--- Prompt ---
Everything from the line containing "- ✅ Audit logs" through the line containing "- ✅ Admin routes" in the listing below should be copied exactly, and nothing more.

# # #

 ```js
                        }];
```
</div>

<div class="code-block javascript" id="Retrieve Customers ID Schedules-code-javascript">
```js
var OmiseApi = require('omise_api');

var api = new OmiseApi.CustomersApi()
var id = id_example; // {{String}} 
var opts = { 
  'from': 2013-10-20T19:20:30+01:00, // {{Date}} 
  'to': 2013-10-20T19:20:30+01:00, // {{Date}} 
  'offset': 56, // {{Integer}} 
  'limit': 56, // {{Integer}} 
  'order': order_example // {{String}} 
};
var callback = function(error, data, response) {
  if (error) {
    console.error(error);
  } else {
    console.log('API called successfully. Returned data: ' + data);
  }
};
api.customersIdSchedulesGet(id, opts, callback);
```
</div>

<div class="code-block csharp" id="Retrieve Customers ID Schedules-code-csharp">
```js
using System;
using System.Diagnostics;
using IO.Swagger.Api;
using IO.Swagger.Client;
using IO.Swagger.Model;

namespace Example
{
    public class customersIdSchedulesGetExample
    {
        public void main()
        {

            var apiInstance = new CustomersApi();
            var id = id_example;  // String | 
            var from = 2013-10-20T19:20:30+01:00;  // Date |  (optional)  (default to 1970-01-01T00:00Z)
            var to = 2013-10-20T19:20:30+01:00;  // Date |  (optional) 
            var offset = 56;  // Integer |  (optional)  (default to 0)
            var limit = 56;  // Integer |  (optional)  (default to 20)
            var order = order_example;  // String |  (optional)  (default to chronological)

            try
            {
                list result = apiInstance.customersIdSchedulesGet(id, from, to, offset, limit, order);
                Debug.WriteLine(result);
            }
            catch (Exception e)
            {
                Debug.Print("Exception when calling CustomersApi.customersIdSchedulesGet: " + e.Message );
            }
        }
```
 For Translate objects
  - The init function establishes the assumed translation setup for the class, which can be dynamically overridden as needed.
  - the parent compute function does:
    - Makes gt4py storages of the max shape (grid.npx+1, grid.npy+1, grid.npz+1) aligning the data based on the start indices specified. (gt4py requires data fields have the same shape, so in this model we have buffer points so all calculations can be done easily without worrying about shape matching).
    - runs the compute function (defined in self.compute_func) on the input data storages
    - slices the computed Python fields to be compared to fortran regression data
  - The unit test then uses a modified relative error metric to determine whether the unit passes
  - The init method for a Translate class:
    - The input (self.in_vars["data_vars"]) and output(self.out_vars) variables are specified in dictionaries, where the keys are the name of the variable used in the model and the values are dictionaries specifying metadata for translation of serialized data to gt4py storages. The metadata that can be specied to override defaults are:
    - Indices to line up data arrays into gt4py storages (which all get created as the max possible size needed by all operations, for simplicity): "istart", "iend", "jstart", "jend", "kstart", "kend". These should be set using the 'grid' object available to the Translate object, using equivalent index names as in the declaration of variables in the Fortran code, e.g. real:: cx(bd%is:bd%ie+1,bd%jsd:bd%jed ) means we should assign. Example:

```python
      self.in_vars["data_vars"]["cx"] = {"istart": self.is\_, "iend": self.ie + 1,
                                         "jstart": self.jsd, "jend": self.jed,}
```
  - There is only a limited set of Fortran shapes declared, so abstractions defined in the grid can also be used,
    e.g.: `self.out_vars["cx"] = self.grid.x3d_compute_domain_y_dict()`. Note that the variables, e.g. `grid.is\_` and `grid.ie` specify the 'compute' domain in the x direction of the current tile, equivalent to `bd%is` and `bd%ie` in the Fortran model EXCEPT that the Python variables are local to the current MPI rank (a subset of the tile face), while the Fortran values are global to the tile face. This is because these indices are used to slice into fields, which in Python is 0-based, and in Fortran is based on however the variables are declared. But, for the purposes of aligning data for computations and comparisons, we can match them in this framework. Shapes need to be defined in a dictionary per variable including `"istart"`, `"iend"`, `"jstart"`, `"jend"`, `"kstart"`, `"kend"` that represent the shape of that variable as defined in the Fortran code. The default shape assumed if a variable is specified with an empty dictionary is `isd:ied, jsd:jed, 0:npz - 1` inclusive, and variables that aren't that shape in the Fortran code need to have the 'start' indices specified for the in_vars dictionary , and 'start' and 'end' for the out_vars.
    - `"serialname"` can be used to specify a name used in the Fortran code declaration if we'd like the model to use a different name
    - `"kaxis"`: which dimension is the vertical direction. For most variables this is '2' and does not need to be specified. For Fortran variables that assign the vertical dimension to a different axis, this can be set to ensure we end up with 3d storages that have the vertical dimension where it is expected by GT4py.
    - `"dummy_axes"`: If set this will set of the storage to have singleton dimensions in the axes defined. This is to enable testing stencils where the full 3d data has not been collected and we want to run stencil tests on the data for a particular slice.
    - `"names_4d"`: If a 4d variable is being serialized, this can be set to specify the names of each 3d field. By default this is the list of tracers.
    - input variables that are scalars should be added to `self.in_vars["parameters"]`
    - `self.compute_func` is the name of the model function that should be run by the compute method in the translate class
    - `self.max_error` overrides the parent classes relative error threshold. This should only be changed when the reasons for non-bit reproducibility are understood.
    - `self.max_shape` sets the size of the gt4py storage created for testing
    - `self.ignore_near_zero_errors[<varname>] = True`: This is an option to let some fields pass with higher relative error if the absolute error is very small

# # #

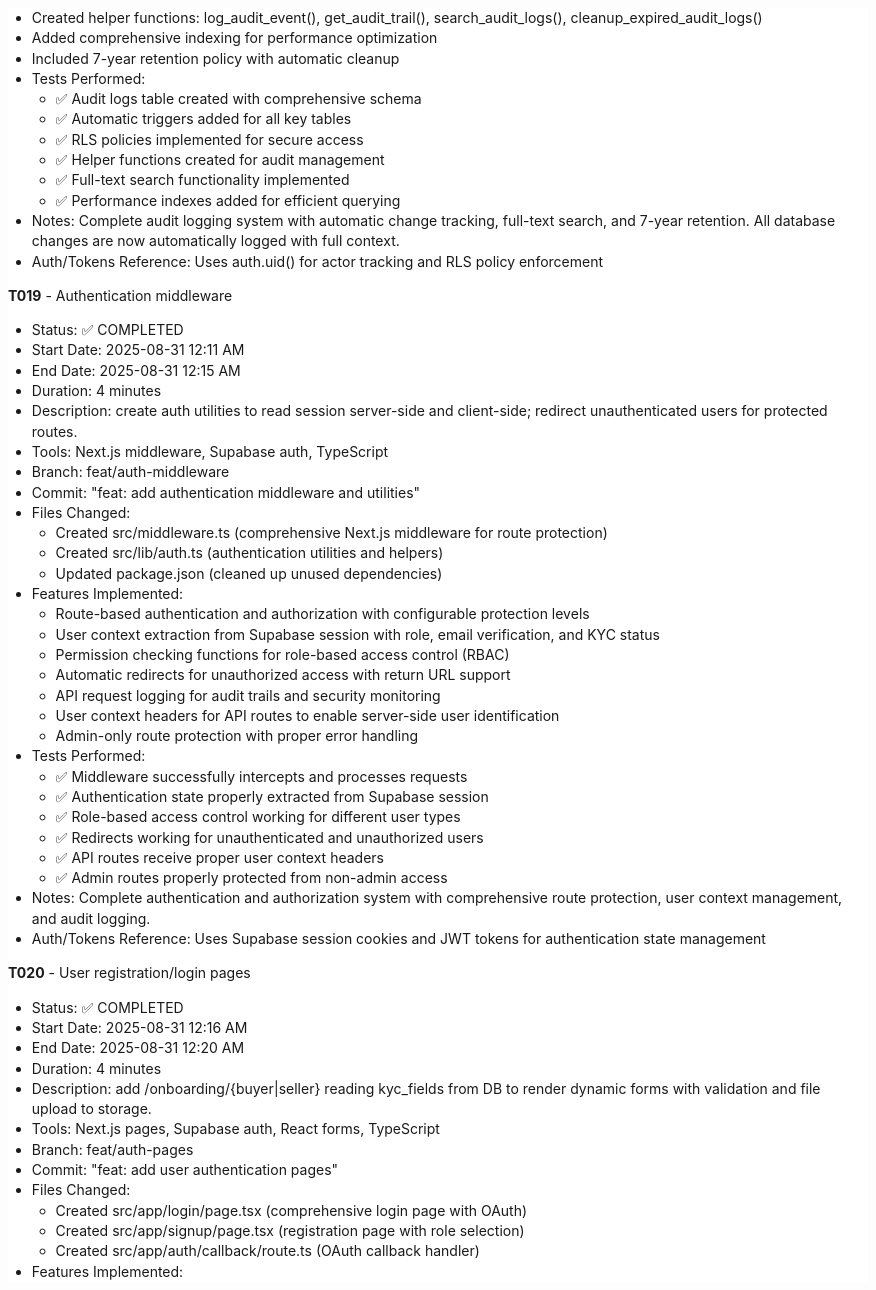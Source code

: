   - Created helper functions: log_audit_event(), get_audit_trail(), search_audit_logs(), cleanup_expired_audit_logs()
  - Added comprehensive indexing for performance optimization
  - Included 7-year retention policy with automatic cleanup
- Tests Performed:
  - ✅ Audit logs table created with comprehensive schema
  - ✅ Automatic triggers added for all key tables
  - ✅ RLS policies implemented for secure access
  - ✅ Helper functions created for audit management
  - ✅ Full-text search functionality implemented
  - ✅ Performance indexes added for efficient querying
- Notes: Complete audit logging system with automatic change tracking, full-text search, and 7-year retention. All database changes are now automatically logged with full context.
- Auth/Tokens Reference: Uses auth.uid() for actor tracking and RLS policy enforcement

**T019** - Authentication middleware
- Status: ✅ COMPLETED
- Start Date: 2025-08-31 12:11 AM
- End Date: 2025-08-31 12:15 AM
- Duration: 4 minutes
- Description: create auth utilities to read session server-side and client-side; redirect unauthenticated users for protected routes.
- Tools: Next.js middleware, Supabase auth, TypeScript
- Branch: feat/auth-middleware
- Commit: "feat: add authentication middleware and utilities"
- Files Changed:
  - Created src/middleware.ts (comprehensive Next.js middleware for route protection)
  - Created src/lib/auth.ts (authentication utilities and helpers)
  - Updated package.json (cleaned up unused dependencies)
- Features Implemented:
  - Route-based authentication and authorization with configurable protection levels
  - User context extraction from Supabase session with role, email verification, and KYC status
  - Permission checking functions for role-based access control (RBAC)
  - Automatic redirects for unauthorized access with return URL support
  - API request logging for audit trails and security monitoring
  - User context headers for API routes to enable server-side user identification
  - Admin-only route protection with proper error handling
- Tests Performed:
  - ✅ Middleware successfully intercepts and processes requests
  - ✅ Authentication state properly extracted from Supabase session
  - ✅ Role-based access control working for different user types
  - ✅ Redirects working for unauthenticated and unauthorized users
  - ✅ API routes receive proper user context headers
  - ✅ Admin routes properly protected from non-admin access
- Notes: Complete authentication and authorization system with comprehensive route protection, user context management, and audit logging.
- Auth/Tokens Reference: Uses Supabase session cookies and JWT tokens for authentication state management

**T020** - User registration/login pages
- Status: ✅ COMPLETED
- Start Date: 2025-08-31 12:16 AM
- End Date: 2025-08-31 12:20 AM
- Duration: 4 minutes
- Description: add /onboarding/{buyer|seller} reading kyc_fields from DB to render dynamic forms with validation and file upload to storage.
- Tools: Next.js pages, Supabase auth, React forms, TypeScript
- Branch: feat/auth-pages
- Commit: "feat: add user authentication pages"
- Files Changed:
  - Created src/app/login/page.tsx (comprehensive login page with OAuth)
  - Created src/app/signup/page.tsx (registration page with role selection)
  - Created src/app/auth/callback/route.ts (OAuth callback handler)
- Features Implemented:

# # #

--- Written answer ---
  - ✅ Audit logs table created with comprehensive schema
  - ✅ Automatic triggers added for all key tables
  - ✅ RLS policies implemented for secure access
  - ✅ Helper functions created for audit management
  - ✅ Full-text search functionality implemented
  - ✅ Performance indexes added for efficient querying
- Notes: Complete audit logging system with automatic change tracking, full-text search, and 7-year retention. All database changes are now automatically logged with full context.
- Auth/Tokens Reference: Uses auth.uid() for actor tracking and RLS policy enforcement

**T019** - Authentication middleware
- Status: ✅ COMPLETED
- Start Date: 2025-08-31 12:11 AM
- End Date: 2025-08-31 12:15 AM
- Duration: 4 minutes
- Description: create auth utilities to read session server-side and client-side; redirect unauthenticated users for protected routes.
- Tools: Next.js middleware, Supabase auth, TypeScript
- Branch: feat/auth-middleware
- Commit: "feat: add authentication middleware and utilities"
- Files Changed:
  - Created src/middleware.ts (comprehensive Next.js middleware for route protection)
  - Created src/lib/auth.ts (authentication utilities and helpers)
  - Updated package.json (cleaned up unused dependencies)
- Features Implemented:
  - Route-based authentication and authorization with configurable protection levels
  - User context extraction from Supabase session with role, email verification, and KYC status
  - Permission checking functions for role-based access control (RBAC)
  - Automatic redirects for unauthorized access with return URL support
  - API request logging for audit trails and security monitoring
  - User context headers for API routes to enable server-side user identification
  - Admin-only route protection with proper error handling
- Tests Performed:
  - ✅ Middleware successfully intercepts and processes requests
  - ✅ Authentication state properly extracted from Supabase session
  - ✅ Role-based access control working for different user types
  - ✅ Redirects working for unauthenticated and unauthorized users
  - ✅ API routes receive proper user context headers
  - ✅ Admin routes properly protected from non-admin access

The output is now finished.